[EM] One man, one vote and Approval: Pragmatic Approach

Bart Ingles bartman at netgate.net
Sat Jul 27 19:28:24 PDT 2002


It seems clear that Craig has not yet grasped the concept of approval
voting, and doesn't understand why others might favor it.  Nobody here
who advocates approval voting does so for multi-seat elections.  Since
Craig's example is for a 3-seat election, the rest of his argument is
moot.

That aside, if there were a single-seat approval election with 45
candidates, each voter would be casting 45 votes (some to 'approve', and
the rest to 'not approve').  Under approval voting, checkmark is not the
same thing as a vote-- it is only one possible value for a vote.  Like a
one and a zero are possible values for a bit.

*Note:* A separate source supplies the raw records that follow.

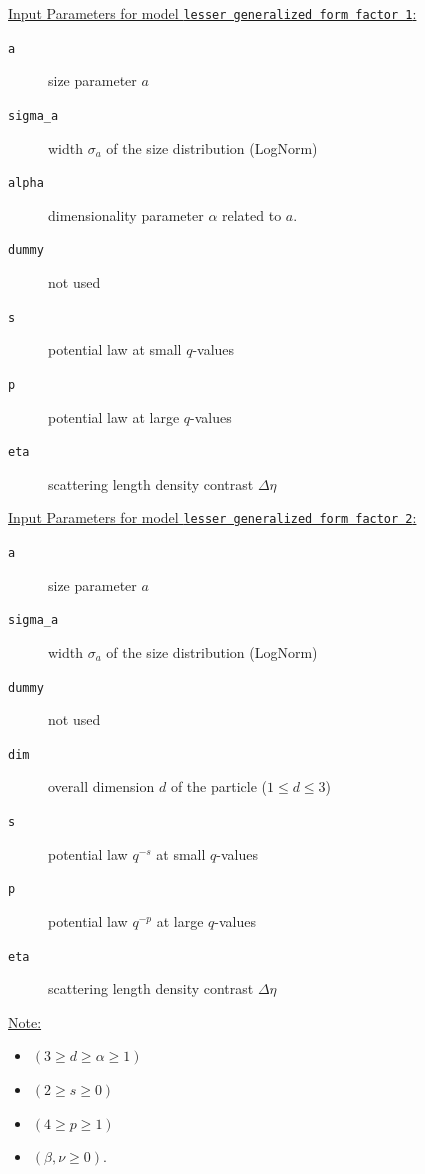 \underline{Input Parameters for model \texttt{lesser generalized form factor 1}:}\\
\begin{description}
\item[\texttt{a}] size parameter $a$
\item[\texttt{sigma\_a}] width $\sigma_a$ of the size distribution (LogNorm)
\item[\texttt{alpha}] dimensionality parameter $\alpha$ related to $a$.
\item[\texttt{dummy}] not used
\item[\texttt{s}] potential law at small $q$-values
\item[\texttt{p}] potential law at large $q$-values
\item[\texttt{eta}] scattering length density contrast $\Delta\eta$
\end{description}

\vspace{5mm}

\underline{Input Parameters for model \texttt{lesser generalized form factor 2}:}\\
\begin{description}
\item[\texttt{a}] size parameter $a$
\item[\texttt{sigma\_a}] width $\sigma_a$ of the size distribution (LogNorm)
\item[\texttt{dummy}] not used
\item[\texttt{dim}] overall dimension $d$ of the particle ($1\leq d\leq 3$)
\item[\texttt{s}] potential law $q^{-s}$ at small $q$-values
\item[\texttt{p}] potential law $q^{-p}$ at large $q$-values
\item[\texttt{eta}] scattering length density contrast $\Delta\eta$
\end{description}

\vspace{5mm}

\underline{Note:}
\begin{itemize}
\item $(3\geq d\geq \alpha\geq 1)$
\item $(2\geq s\geq 0)$
\item  $(4\geq p \geq 1)$
\item $(\beta,\nu\geq 0)$.
\end{itemize}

If you have two computers containing 20 GB hard drives, and initialize
one drive to contain all one bits, and the other to contain all zero
bits, do the two computers now contain different amounts of data?  Did
the drive containing all zeros vanish from existence when the last byte
was written?



Craig Carey wrote:
> 
> EXAMPLE showing Approval will get rejected by voters (if politicians
> pass it):
> 
>    1. Suppose that there are 45 candidates.
>    2. The number of seats to be filled equals 3. (3 winners).
>    3. Suppose that the latest poll data indicates that 14-20 of the
>        candidates running a close contest.